Give again, word for word, every line in the entries below from the line with "Today we go" up to and including the line with "### Statements", and no other line.

Start of Available data

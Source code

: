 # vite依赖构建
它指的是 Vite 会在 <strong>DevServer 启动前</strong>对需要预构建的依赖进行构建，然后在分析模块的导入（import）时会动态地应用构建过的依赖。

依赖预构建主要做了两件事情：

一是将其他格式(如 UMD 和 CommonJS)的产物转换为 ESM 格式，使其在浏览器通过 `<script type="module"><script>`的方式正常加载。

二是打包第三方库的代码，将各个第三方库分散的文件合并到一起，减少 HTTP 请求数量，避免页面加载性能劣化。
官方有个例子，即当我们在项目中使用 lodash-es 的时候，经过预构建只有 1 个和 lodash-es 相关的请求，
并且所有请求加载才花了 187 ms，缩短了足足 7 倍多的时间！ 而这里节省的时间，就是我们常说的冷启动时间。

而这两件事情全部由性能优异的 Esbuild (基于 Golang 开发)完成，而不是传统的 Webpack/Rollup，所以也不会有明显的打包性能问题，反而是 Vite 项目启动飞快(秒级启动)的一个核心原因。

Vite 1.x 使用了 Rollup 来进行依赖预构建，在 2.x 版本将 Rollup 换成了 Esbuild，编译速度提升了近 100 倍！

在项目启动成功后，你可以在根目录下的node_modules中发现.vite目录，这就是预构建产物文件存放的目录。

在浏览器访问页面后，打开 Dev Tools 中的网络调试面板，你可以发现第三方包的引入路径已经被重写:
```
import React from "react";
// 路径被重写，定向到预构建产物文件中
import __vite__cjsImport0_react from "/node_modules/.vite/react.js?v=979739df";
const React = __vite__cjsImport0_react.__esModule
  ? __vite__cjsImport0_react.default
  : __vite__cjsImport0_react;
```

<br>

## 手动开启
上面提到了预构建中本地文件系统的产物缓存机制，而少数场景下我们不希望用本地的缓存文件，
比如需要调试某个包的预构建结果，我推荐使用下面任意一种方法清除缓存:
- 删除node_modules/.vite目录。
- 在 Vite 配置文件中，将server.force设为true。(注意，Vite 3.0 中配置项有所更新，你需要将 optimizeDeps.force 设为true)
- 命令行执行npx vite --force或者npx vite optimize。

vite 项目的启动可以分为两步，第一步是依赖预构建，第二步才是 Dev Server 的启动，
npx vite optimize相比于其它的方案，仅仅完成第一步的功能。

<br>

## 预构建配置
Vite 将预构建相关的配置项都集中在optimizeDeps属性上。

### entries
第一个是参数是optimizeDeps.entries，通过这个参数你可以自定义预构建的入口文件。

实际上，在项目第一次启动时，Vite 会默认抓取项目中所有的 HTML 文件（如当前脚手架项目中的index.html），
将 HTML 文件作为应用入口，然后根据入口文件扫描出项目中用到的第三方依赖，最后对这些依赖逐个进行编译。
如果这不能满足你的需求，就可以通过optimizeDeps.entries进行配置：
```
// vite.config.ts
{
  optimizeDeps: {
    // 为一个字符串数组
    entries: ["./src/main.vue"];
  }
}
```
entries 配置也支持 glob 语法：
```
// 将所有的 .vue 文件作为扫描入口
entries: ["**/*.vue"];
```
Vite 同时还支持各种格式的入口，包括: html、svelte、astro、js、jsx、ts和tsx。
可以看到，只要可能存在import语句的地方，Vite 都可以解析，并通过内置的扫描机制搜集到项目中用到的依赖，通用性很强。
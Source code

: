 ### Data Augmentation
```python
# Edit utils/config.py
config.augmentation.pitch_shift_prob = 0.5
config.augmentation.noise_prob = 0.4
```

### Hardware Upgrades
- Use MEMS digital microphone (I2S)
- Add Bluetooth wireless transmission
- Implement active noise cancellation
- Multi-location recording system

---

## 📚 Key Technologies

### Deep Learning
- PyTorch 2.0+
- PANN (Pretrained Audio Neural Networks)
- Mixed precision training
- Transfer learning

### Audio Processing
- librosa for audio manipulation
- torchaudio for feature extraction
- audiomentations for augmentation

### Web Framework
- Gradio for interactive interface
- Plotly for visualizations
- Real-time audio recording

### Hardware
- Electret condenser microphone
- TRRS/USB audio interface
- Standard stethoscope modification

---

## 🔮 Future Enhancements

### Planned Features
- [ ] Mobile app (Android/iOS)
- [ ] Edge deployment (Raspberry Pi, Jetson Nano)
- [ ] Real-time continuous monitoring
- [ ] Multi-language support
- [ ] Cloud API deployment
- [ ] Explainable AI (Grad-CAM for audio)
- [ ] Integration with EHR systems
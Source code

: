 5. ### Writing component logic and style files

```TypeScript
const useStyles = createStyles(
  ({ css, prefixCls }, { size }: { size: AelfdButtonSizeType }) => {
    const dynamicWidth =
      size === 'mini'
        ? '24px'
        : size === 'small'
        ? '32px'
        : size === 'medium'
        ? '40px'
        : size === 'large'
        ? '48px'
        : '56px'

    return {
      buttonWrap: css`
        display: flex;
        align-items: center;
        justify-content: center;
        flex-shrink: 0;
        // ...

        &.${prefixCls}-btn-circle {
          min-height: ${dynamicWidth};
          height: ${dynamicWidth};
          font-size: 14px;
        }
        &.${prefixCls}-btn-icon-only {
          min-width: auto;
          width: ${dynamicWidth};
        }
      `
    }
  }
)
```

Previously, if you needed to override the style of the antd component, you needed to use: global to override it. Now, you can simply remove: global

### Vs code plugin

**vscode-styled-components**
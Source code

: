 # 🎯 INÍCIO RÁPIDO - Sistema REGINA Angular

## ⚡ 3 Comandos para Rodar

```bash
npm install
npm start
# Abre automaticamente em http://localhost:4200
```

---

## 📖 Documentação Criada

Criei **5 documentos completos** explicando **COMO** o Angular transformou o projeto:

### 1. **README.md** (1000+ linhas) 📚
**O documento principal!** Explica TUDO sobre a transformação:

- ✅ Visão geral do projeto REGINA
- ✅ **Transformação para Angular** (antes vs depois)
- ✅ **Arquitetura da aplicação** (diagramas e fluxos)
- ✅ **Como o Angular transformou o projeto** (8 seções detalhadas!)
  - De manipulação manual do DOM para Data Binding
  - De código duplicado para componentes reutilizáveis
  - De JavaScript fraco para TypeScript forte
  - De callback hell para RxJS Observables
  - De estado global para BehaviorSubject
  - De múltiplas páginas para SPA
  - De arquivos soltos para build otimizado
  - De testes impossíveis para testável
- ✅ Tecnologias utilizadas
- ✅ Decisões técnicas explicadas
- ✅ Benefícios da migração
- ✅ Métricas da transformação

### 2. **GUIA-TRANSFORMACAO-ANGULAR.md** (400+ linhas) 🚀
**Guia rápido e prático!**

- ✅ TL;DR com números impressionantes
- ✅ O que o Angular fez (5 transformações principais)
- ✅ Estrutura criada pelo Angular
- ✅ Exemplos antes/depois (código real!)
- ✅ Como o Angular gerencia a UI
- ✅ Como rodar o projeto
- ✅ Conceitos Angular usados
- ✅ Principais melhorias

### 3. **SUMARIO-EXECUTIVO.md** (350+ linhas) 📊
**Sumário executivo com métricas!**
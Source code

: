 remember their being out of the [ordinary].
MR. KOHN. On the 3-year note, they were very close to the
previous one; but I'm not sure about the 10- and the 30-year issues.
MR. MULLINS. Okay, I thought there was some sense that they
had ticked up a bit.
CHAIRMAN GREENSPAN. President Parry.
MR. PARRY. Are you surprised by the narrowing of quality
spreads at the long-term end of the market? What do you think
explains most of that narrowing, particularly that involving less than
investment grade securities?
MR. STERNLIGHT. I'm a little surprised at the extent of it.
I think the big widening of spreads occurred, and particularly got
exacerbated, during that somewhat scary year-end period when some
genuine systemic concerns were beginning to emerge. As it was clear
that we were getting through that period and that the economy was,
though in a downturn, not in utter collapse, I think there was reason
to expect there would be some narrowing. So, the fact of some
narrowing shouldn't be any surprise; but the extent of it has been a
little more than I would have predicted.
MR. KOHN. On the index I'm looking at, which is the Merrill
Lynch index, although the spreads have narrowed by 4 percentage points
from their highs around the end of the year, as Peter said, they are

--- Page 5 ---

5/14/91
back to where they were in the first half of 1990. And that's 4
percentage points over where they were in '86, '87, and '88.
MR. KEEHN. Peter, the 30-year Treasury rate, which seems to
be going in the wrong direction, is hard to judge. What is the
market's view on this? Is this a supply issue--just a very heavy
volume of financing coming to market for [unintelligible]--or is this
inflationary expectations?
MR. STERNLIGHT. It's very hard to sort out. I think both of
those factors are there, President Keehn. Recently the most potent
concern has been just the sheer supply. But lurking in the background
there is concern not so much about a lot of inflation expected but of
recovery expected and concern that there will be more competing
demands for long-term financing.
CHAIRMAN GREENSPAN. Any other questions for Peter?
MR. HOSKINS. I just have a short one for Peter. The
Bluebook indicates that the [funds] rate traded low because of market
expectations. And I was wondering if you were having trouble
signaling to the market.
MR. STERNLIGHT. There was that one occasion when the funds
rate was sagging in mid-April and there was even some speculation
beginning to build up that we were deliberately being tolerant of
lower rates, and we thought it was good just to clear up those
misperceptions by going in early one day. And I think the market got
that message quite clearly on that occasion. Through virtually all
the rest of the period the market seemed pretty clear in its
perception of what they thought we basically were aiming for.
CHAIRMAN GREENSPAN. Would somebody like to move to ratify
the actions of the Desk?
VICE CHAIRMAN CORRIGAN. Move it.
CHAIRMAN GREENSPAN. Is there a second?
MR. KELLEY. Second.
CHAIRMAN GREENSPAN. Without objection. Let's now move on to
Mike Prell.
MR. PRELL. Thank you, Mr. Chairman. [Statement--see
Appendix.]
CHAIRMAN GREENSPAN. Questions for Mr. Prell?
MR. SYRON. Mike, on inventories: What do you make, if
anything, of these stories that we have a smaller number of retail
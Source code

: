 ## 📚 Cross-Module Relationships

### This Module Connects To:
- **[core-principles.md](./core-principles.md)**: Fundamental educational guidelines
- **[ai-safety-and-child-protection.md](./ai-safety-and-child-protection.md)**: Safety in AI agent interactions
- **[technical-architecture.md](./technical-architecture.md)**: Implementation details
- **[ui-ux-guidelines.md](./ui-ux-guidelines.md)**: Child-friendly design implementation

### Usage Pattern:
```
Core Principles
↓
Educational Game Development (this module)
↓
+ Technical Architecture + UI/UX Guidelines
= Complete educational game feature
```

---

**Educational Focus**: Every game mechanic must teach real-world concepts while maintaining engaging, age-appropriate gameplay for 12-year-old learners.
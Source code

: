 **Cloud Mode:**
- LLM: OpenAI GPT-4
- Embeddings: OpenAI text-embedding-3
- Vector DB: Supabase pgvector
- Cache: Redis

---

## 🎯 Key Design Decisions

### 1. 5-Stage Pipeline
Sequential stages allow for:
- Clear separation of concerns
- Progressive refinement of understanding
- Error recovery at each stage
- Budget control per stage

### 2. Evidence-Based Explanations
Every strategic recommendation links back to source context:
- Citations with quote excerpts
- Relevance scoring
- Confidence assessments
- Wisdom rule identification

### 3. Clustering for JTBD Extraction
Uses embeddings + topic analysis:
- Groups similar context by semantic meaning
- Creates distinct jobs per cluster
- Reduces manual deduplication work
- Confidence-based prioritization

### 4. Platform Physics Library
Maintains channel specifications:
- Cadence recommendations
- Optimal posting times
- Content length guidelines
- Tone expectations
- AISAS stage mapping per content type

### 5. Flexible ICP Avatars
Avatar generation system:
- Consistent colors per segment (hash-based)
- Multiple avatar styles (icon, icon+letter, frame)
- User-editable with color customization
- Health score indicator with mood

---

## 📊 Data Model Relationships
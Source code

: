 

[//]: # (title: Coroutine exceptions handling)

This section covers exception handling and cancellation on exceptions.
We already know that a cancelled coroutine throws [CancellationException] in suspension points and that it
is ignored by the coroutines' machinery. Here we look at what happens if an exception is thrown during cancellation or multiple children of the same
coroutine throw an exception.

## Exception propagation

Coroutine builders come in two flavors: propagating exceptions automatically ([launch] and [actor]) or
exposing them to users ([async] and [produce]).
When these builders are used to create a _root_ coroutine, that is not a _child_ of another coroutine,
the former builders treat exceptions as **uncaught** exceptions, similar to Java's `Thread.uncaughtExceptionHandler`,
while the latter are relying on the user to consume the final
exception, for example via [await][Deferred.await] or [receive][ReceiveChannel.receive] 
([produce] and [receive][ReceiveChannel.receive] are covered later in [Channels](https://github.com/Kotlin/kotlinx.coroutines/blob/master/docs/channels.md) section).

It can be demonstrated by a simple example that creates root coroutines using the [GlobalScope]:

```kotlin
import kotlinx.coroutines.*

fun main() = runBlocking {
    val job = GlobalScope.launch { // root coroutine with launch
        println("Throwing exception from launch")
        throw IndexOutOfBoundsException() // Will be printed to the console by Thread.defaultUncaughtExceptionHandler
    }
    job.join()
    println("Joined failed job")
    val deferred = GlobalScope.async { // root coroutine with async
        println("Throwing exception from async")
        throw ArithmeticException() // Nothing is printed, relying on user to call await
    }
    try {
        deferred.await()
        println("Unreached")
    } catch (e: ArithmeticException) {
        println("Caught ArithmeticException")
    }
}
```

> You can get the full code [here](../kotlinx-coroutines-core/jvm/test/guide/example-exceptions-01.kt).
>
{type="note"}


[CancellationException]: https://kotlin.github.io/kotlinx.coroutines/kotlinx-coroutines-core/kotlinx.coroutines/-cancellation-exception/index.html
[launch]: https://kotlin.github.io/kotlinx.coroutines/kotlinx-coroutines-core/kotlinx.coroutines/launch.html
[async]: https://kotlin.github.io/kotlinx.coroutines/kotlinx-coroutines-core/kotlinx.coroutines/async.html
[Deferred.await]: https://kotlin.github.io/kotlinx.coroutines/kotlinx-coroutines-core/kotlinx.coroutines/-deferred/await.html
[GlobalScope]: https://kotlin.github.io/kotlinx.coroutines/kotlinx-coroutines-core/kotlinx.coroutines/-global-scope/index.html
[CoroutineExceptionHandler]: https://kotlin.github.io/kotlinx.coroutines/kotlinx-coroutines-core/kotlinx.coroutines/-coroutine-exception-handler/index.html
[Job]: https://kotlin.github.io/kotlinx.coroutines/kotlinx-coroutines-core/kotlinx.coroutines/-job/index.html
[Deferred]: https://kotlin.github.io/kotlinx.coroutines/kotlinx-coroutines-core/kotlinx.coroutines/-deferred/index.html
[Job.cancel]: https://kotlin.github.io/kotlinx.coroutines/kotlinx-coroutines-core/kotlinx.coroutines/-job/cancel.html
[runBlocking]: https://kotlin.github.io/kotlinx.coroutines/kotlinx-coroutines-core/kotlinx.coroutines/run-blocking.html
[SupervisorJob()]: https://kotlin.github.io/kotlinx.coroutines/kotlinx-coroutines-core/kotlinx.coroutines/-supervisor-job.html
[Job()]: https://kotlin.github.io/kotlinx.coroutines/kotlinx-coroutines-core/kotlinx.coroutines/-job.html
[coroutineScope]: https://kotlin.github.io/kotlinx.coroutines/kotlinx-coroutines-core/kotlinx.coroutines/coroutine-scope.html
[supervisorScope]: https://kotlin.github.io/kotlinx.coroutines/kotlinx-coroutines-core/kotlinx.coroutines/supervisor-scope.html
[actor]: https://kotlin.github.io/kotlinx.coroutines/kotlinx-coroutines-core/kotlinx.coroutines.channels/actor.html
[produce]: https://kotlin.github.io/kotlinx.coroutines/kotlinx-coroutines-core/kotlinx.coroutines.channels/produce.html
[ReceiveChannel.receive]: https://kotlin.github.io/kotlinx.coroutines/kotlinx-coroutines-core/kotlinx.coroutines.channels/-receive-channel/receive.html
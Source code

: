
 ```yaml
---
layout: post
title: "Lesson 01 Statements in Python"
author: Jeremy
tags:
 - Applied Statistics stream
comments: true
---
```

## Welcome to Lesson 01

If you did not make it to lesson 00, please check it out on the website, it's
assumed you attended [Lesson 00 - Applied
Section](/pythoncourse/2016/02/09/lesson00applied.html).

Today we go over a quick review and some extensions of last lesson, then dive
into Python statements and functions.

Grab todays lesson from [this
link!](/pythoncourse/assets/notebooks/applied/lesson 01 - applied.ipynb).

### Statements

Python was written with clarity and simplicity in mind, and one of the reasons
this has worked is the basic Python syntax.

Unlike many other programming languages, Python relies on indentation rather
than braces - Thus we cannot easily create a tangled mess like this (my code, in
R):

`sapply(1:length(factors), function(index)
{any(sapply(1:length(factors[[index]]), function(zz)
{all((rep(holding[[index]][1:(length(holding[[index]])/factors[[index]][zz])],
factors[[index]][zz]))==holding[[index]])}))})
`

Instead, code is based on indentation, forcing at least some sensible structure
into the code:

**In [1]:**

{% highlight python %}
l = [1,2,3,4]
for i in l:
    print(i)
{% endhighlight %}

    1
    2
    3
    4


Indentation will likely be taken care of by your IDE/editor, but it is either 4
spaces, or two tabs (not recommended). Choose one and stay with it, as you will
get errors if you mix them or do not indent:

End of Available data

### Task result
Today we go over a quick review and some extensions of last lesson, then dive
into Python statements and functions.

Grab todays lesson from [this
link!](/pythoncourse/assets/notebooks/applied/lesson 01 - applied.ipynb).

### Statements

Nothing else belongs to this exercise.